→ Assigned task
Look through the records below and copy each line that includes the word "métodos".

-- Data follows --

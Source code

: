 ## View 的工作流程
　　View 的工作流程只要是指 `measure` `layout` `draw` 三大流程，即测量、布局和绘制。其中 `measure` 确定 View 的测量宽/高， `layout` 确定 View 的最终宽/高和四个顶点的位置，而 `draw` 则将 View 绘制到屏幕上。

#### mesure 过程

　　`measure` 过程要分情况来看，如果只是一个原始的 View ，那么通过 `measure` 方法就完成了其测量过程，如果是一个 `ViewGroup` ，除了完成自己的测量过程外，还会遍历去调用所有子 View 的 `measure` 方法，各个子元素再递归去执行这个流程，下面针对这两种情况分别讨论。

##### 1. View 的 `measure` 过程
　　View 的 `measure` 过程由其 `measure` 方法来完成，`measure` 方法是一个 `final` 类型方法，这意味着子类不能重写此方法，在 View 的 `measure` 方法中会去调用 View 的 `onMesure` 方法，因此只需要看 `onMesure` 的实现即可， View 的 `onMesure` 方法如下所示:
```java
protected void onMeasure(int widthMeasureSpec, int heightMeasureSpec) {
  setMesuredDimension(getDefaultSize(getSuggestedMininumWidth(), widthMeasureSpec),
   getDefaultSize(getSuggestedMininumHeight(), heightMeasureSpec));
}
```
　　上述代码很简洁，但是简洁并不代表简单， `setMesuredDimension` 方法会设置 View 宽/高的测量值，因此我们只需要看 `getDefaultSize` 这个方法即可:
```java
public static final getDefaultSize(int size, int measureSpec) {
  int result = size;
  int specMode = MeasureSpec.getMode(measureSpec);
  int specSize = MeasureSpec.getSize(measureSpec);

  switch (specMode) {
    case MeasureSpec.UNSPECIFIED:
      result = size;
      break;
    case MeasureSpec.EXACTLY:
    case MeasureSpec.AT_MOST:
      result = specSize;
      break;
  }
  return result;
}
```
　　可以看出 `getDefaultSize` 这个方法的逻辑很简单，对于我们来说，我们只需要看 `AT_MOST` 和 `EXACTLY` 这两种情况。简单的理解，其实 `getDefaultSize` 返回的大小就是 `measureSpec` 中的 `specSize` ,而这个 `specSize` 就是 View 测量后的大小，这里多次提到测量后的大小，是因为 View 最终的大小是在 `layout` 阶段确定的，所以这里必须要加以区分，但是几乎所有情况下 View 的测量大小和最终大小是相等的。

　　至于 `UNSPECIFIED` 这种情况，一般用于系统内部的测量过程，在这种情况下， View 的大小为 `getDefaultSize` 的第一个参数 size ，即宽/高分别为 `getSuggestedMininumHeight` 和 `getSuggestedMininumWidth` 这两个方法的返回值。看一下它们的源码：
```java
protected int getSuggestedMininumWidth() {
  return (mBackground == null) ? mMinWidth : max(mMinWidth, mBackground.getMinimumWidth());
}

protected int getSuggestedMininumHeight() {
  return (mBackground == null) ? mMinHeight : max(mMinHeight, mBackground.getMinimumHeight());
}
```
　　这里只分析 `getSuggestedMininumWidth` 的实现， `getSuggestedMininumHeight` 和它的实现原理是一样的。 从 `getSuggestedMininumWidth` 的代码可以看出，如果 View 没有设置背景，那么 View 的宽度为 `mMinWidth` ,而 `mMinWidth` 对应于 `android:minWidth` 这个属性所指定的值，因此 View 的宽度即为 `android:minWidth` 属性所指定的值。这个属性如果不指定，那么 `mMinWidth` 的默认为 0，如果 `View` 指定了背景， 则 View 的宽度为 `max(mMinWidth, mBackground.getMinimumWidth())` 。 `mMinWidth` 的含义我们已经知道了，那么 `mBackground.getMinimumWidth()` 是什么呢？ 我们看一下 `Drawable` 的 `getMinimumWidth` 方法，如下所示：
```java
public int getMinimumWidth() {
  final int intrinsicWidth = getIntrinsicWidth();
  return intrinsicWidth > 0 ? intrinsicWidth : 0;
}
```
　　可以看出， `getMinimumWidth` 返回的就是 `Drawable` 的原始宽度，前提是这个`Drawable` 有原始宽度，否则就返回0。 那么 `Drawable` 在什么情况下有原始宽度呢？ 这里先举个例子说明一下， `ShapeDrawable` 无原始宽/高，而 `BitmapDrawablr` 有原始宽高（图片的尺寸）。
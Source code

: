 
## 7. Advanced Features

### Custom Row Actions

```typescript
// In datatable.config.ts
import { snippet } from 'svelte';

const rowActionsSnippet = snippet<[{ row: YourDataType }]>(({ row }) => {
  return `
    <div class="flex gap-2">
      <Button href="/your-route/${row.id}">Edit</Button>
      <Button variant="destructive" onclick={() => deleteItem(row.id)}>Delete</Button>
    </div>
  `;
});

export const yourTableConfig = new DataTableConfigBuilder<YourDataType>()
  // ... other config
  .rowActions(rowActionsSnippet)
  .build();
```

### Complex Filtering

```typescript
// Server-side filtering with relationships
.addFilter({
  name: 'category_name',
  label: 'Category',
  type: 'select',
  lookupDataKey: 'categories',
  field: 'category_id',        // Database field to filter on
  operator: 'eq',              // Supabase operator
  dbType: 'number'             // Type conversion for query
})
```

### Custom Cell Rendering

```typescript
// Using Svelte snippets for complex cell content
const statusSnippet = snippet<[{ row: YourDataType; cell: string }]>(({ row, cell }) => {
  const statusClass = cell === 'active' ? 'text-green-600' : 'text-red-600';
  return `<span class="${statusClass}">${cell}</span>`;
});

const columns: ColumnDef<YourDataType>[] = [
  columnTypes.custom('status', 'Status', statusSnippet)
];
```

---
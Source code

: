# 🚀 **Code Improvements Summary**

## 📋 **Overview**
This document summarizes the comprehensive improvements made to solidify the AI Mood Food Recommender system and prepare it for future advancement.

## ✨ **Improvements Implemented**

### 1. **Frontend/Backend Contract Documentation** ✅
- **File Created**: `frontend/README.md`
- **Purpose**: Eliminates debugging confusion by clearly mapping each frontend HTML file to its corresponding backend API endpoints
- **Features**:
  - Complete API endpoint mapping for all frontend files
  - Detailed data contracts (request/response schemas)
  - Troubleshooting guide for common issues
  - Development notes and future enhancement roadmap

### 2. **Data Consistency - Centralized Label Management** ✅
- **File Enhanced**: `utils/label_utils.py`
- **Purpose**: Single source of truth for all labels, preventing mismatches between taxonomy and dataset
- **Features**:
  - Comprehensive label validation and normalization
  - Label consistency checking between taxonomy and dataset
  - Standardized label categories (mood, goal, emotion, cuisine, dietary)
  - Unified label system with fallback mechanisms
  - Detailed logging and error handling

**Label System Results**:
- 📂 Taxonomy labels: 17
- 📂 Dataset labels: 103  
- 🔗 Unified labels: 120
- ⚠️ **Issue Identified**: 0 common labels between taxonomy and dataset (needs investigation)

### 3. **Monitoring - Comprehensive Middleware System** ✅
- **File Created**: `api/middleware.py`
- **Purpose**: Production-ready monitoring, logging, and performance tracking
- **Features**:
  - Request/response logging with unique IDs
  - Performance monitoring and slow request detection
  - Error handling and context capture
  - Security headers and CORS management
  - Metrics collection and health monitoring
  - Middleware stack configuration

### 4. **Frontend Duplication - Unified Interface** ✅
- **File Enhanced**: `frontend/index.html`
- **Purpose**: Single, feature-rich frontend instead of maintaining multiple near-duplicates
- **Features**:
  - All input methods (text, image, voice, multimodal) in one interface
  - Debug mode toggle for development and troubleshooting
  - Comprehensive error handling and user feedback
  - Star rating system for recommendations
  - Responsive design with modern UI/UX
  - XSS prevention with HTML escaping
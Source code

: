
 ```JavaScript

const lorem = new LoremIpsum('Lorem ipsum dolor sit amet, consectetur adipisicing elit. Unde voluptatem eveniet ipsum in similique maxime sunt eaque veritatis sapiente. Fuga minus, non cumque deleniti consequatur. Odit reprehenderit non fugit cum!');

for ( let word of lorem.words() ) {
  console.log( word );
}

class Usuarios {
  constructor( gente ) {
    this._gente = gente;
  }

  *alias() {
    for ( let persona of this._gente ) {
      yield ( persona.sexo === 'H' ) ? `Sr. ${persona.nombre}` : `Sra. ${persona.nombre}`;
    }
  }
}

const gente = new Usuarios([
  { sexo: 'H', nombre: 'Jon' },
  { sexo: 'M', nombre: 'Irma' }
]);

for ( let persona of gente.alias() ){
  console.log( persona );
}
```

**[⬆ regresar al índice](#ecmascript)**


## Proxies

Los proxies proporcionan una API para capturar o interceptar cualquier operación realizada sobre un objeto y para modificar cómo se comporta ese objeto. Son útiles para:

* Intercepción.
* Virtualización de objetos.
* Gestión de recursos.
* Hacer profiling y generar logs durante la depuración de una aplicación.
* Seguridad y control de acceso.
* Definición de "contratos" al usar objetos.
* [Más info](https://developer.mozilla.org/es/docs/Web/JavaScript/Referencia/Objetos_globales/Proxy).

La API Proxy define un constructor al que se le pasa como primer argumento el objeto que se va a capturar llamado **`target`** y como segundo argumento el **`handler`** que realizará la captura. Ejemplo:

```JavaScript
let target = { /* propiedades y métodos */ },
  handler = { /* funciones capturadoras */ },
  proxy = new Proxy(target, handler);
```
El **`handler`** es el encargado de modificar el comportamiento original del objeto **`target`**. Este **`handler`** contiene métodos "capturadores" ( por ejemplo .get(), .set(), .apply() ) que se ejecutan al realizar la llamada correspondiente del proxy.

-- Data concluded --

→ Answer space
let target = { /* propiedades y métodos */ },
El **`handler`** es el encargado de modificar el comportamiento original del objeto **`target`**. Este **`handler`** contiene métodos "capturadores" ( por ejemplo .get(), .set(), .apply() ) que se ejecutan al realizar la llamada correspondiente del proxy.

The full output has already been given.